How NOT To Learn Korean OR Picky Learners Are The Worst Learners

koreanclass101

Absolutely the worst way to start learning Korean… or anything for that matter.

You’ve heard it all… and you probably believe in some of it too.

  1. Textbooks suck, i won’t learn to speak. I’ll fall asleep after page 2.
  2. I can’t learn in class… they take too long and homework is stressful”
  3. I’ll never need to know this word for real life.. what a waste…”
  4. This is useless to me. It’s completely in Korean and I don’t understand it”

Then I get this message from a passing visitor…

“how do i know for sure the Korean conversation i learn has the right accent? i want proper accent and not some country bumpkin accent. if im going to start from scratch and do it all, i want to start it right. 

Wow. Accents, books and classes aside. If you ever wanted to learn Korean (or any language – i’ve seen this across the board)… Getting picky about what you will and won’t will end your Korean journey FAST. Forget about starting right. You need to start . You don’t know enough Korean. You haven’t put enough hours into your study to figure out what works. Put ’em hours in first, young grasshopper.

A picky Korean learner is like…

…A wanna-be runner worrying about which running shoes to buy instead of actually running.

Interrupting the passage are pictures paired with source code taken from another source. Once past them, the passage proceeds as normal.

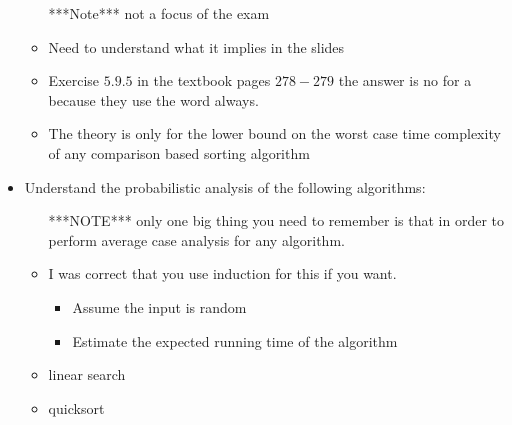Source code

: \begin{itemize}
    \begin{itemize}
    \item [***Note***] not a focus of the exam
    \item Need to understand what it implies in the slides
    \item Exercise $5.9.5$ in the textbook pages $278-279$ the answer is no for a because they use the word always.
    \item The theory is only for the lower bound on the worst case time complexity of any comparison based sorting algorithm
    \end{itemize}
  \item Understand the probabilistic analysis of the following algorithms:
    \begin{itemize}
    \item [***NOTE***] only one big thing you need to remember is that in order to perform average case analysis for any algorithm.
    \item I was correct that you use induction for this if you want.
      \begin{itemize}
      \item Assume the input is random
      \item Estimate the expected running time of the algorithm
      \end{itemize}
    \item linear search
    \item quicksort
    \end{itemize}
  \end{itemize}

…Me at 12AM wondering how I should start my essay due tomorrow … instead of starting 2 days ago, and then revising it.

It’s like… reading about learning Korean instead of… wait for it… LEARNING KOREAN!!

Fact Is There’s Value in Everything. 

1. Someone told you books suck.

Flipside: Textbooks have basic grammar, reading practice, hangul, and sample sentences up the wazzoo.

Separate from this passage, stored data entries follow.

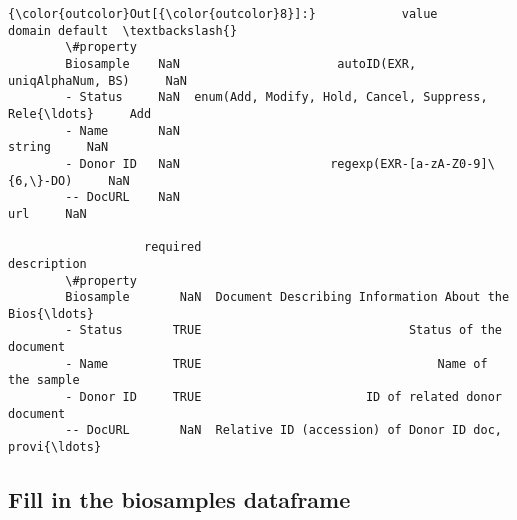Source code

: \documentclass[11pt]{article}
\begin{document}
\begin{Verbatim}[commandchars=\\\{\}]
{\color{outcolor}Out[{\color{outcolor}8}]:}            value                                             domain default  \textbackslash{}
        \#property                                                                     
        Biosample    NaN                      autoID(EXR, uniqAlphaNum, BS)     NaN   
        - Status     NaN  enum(Add, Modify, Hold, Cancel, Suppress, Rele{\ldots}     Add   
        - Name       NaN                                             string     NaN   
        - Donor ID   NaN                     regexp(EXR-[a-zA-Z0-9]\{6,\}-DO)     NaN   
        -- DocURL    NaN                                                url     NaN   
        
                   required                                        description  
        \#property                                                               
        Biosample       NaN  Document Describing Information About the Bios{\ldots}  
        - Status       TRUE                             Status of the document  
        - Name         TRUE                                 Name of the sample  
        - Donor ID     TRUE                       ID of related donor document  
        -- DocURL       NaN  Relative ID (accession) of Donor ID doc, provi{\ldots}  
\end{Verbatim}
            
    \subsection{Fill in the biosamples
dataframe}\label{fill-in-the-biosamples-dataframe}
\end{document}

2. Feel like classes don’t help?

Guess what… classes give you access to an actual, living, breathing native speaker. But instead of drilling the teacher to give you more practice, more work, and more of the good stuff (ask and ye shall receive), you complain that the homework doesn’t help you speak. Well damn, somebody may as well give you a million dollars and have you use it for toilet paper.

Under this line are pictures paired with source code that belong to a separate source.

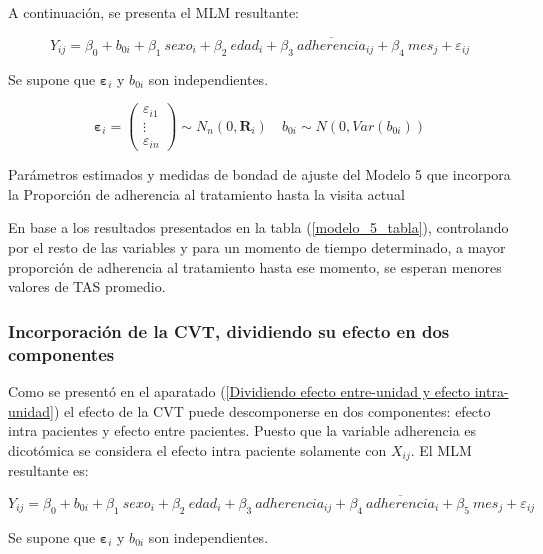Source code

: \documentclass[spanish]{article}
\numberwithin{figure}{subsection}
\numberwithin{equation}{subsection}
\numberwithin{table}{subsection}
\begin{document}
A continuación, se presenta el MLM resultante:

\begin{equation}
	\label{modelo_5}
	Y_{ij} = \beta_0 + b_{0i} + \beta_1\ sexo_i + \beta_2\ edad_i + \beta_3\ \overline{adherencia}_{ij}
	+ \beta_4\ mes_j + \varepsilon_{ij}
\end{equation}

Se supone que $\bm{\varepsilon}_i$ y $b_{0i}$ son independientes.

\[ 
	\bm{\varepsilon}_i = \begin{pmatrix} \varepsilon_{i1} \\ \vdots \\ \varepsilon_{in} \end{pmatrix} \sim N_{n}(0, \bm{R}_i)
	\quad
	b_{0i} \sim N(0, Var(b_{0i}))
\]

\begin{table}[H]
	\centering
	\caption{Parámetros estimados y medidas de bondad de ajuste del Modelo 5 que incorpora la Proporción de adherencia al tratamiento hasta la visita actual}
	\label{modelo_5_tabla}
	
\end{table}

En base a los resultados presentados en la tabla (\ref{modelo_5_tabla}),
controlando por el resto de las variables y para un momento de tiempo
determinado, a mayor proporción de adherencia al tratamiento hasta ese momento,
se esperan menores valores de TAS promedio.

\subsubsection{Incorporación de la CVT, dividiendo su efecto en dos componentes}

Como se presentó en el aparatado (\ref{Dividiendo efecto entre-unidad y efecto
intra-unidad}) el efecto de la CVT puede descomponerse en dos componentes:
efecto intra pacientes y efecto entre pacientes. Puesto que la variable
adherencia es dicotómica se considera el efecto intra paciente solamente con
$X_{ij}$. El MLM resultante es:

\begin{equation}
	\label{modelo_6}
	Y_{ij} = \beta_0 + b_{0i} + \beta_1\ sexo_i + \beta_2\ edad_i + \beta_3\ adherencia_{ij}
	+ \beta_4\ \overline{adherencia}_i + \beta_5\ mes_j + \varepsilon_{ij}
\end{equation}

Se supone que $\bm{\varepsilon}_i$ y $b_{0i}$ son independientes.
\end{document}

3. Knowing Korean words like “swamp”and “export” is completely useless in real life? 

Maybe so.

But here’s whats going to happen. You’re going to forever be having “real life” conversations like “Durr, I’m from America, and you?” and “My favorite food is Korean BBQ. It’s spicy!” and then wonder why you can’t connect with Koreans that don’t speak a lick of English

4. “This is useless to me. It’s completely in Korean and I don’t understand it”

This is my favorite one. I’ve seen it done with pure Korean translation exercises. A newbie will pop in and complain that giving them a Korean sentence to translate into English is useless. They don’t know anything.

Well, damn.

Ever heard of a dictionary? Google translate? Open it up, define words, write them down… and maybe you’ll understand it. The fact that you’d go out of your way to do this will guarantee you’ll go far. That is, unless you’re a picky Korean learner.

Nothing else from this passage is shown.